■ Activity:
Beginning with the line containing "A terminal based reminder program" and ending with the last line of the entries below, copy each line exactly and nothing else.

■ Given data:

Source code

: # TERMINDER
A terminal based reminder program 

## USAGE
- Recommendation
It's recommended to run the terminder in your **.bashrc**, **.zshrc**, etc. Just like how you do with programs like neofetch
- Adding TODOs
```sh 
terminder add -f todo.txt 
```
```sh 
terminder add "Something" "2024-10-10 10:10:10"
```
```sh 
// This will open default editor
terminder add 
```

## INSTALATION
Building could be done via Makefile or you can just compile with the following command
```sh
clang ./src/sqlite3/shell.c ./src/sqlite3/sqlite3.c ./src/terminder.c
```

■ Result for this task:
A terminal based reminder program 

## USAGE
- Recommendation
It's recommended to run the terminder in your **.bashrc**, **.zshrc**, etc. Just like how you do with programs like neofetch
- Adding TODOs
```sh 
terminder add -f todo.txt 
```
```sh 
terminder add "Something" "2024-10-10 10:10:10"
```
```sh 
// This will open default editor
terminder add 
```

## INSTALATION
Building could be done via Makefile or you can just compile with the following command
```sh
clang ./src/sqlite3/shell.c ./src/sqlite3/sqlite3.c ./src/terminder.c
```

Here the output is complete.